# The Code Behind Building a FiveThirtyEight post

#### by Greg |

About a week ago I came across the Don’t Be Fooled By Baseball’s Small-Budget Success Stories on FiveThirtyEightSports. It was featured on the ESPN home page so it was pretty hard to miss. I thought it was a great post and it left me wondering: How hard would it be to replicate?

Asking the right question, in this case "Do MLB payrolls matter?" (*spoiler: they do*), is definitely the
difficult part, but the analysis looked familiar enough that I thought I might be
able to recreate it using my trusty friend: R. In addition, the article didn't
show any part of the data analysis (as it shouldn't, that sort of thing doesn't
appeal to the audience they're trying to reach), so I thought replicating it here would
be a good way to show people just how you might go about it!

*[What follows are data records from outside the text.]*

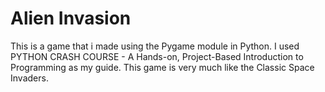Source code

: # Alien Invasion
This is a game that i made using the Pygame module in Python.
I used PYTHON CRASH COURSE - A Hands-on, Project-Based Introduction to Programming as my guide.
This game is very much like the Classic Space Invaders.
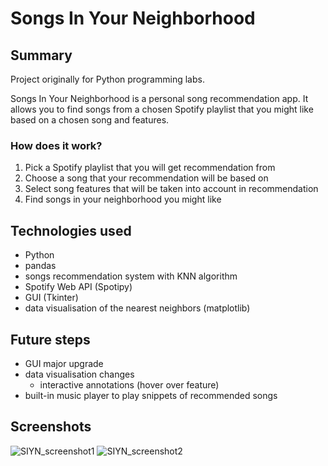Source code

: # Songs In Your Neighborhood 
## Summary
Project originally for Python programming labs. 

Songs In Your Neighborhood is a personal song recommendation app. It allows you to find songs from a chosen Spotify playlist that you might like based on a chosen song and features.
### How does it work?
1) Pick a Spotify playlist that you will get recommendation from 
2) Choose a song that your recommendation will be based on
3) Select song features that will be taken into account in recommendation  
4) Find songs in your neighborhood you might like 

## Technologies used
- Python
- pandas
- songs recommendation system with KNN algorithm 
- Spotify Web API (Spotipy)
- GUI (Tkinter)
- data visualisation of the nearest neighbors (matplotlib) 

## Future steps
- GUI major upgrade
- data visualisation changes
  - interactive annotations (hover over feature) 
- built-in music player to play snippets of recommended songs

## Screenshots
![SIYN_screenshot1](https://user-images.githubusercontent.com/50332018/233088348-b5a47b3f-de6c-45f1-8f5c-ca02dac45a09.png)
![SIYN_screenshot2](https://user-images.githubusercontent.com/50332018/233088354-e08dfc38-3b6a-46ac-8efa-6748ebf4a163.png)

So in this post I'll be showing you how to recreate the *Don’t Be Fooled By Baseball’s Small-Budget Success Stories* article
from the ground up: all the way from sourcing the data and computing the statistics to making your line charts have the team's actual colors.

### The Data

As mentioned by the author, the data comes from Baseball-Reference.com. It's my favorite source for baseball data as well. They've got records going back as far as 1871. That's before the MLB even existed.

Lucky for me, I had actually already collected all of the data in a previous post. All I needed to do was fire up R and run my script again to refresh the dataset. You can download the dataset here.

```
> df <- read.csv("./mlb-standings-and-payroll.csv", stringsAsFactors=FALSE)
# the FiveThirtyEight post only looks at the 1985 season to present
> df <- df[df$year >= 1985,]
> head(df)
tm year w wins_losses est_payroll
1 ANA 1997 84 0.518 31135472
2 ANA 1998 85 0.525 41791000
3 ANA 1999 70 0.432 55633166
4 ANA 2000 82 0.506 52664167
5 ANA 2001 75 0.463 47735167
6 ANA 2002 99 0.611 61721667
```

### Munging and Merging

Of course no matter how clean you think your data is, it's never *just right*.
There's always a column that needs normalizing or a field that needs filling.

The first thing I noticed was that I was going to need a way to reconcile all of the team abbreviations. For example, the Washington Nationals (WSN) were actually the Montreal Expos (MON) until 2004. I created a mapping file that mapped abbreviations for old teams and relocated teams to their modern counterparts.

```
> team.lookups <- read.csv("./team-lookups.csv")
> df <- merge(df, team.lookups, by.x="tm", by.y="historic_team", stringsAsFactors=FALSE)
> head(df[df$tm=="MON",])
tm year w wins_losses est_payroll modern_team
905 MON 1969 52 0.321 NA WSN
906 MON 1970 73 0.451 NA WSN
907 MON 1971 71 0.441 NA WSN
908 MON 1972 70 0.449 NA WSN
909 MON 1973 79 0.488 NA WSN
910 MON 1974 79 0.491 NA WSN
```

### Colors

One of the most professional parts of the FiveThirtyEight charts is that they use the team's actual colors. And for good reason, MLB brands are a valuable asset. The New York Yankees' brand was estimated at a value of \$398 million in 2012 [1]. Unfortunately ggplot doesn't have a baked in MLB color mapping so I had to roll up my sleeves and do this the old fashioned way: using an Excel file.

Good news is that there's already a website that has the corresponding hex color codes for most pro sports teams. From there it's just a matter of grabbing the right ones and plopping them into a file that maps each team name to their primary color.

### Standardizing Payroll

Ok hard stuff done (seriously, the longest part about writing this post was creating
the team-colors.csv mapping file). In the Kansas City Royals chart, the author
states that the x-axis is the **"standard deviations from average salary"**.
I took this to mean that the x-axis is the number of standard
deviations a team's salary is for a given year when compared to the rest of
the league's salaries for that year. A bit of a mouthful, but it's a decent
way to quantify how abnormally high or low a team's salary is in a given year
while also accounting for things like inflation, growth of professional sports
in the USA, and owners' willingness to spend.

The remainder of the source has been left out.